[Stored data]

============================================================

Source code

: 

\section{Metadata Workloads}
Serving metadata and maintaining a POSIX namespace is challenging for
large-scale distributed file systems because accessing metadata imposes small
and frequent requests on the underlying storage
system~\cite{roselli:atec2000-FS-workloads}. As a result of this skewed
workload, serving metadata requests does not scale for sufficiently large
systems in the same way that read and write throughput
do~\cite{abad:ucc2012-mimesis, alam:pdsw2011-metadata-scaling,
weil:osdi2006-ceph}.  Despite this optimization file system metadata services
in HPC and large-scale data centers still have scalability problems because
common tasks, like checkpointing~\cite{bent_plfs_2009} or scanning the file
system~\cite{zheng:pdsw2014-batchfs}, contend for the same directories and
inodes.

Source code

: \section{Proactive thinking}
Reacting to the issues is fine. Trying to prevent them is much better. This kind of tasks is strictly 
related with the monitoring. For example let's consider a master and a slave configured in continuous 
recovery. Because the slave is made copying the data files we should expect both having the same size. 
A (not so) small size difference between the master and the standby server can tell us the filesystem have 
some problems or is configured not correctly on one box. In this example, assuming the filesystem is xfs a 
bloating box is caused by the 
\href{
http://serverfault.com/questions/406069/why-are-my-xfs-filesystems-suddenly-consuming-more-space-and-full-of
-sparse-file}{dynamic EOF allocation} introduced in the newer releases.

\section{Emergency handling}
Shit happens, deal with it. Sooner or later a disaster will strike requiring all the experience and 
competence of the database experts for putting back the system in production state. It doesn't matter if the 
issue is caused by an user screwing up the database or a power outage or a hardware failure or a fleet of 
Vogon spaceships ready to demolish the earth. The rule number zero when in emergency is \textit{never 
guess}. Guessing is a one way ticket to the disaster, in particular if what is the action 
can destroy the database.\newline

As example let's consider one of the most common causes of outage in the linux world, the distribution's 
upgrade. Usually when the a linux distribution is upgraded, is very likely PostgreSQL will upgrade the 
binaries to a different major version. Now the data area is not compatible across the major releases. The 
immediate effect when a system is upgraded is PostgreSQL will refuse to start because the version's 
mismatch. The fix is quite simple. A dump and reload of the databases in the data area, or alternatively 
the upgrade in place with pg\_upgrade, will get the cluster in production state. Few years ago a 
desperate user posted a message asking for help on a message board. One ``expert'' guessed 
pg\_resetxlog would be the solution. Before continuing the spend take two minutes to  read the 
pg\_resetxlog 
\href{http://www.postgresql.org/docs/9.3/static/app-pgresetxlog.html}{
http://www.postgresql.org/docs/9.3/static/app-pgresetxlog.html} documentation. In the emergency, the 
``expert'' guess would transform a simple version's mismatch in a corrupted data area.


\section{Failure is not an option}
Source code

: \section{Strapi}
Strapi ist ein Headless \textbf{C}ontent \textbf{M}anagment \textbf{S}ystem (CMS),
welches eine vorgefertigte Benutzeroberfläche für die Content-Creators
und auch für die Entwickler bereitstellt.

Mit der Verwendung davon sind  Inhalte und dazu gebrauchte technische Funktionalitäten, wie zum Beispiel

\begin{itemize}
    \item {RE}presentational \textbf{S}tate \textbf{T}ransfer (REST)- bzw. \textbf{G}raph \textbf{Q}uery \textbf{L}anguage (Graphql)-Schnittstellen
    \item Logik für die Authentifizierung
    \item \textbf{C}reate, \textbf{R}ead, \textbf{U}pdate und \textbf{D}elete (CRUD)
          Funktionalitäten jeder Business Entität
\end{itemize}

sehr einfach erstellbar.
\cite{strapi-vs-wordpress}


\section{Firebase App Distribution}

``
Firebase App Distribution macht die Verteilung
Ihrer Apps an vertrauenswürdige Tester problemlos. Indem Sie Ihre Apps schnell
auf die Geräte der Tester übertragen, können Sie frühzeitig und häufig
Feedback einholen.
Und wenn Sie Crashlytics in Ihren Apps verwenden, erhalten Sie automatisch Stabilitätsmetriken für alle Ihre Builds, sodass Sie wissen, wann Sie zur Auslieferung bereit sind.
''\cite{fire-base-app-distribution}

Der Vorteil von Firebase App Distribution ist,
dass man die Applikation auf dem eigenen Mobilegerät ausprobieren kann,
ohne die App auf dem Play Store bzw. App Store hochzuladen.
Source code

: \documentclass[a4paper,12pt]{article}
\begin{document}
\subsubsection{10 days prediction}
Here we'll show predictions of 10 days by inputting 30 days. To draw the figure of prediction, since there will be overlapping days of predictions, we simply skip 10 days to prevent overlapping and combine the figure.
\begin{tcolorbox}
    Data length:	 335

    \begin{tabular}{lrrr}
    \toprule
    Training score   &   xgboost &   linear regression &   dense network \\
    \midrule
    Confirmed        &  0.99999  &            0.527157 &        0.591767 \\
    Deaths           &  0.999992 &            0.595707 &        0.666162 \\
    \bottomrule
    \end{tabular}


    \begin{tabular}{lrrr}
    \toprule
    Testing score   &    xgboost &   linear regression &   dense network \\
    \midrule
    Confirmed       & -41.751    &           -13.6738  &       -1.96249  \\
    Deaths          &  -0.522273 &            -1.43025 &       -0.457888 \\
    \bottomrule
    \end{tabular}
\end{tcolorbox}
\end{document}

============================================================

◆ **AIM OF THE TASK**:
Looking at the data above, return every line from the one with "and frequent requests" down to the one with "systems in the", exactly and inclusively.

◆ **RESULT OF THE EXERCISE**:
and frequent requests on the underlying storage
system~\cite{roselli:atec2000-FS-workloads}. As a result of this skewed
workload, serving metadata requests does not scale for sufficiently large
systems in the same way that read and write throughput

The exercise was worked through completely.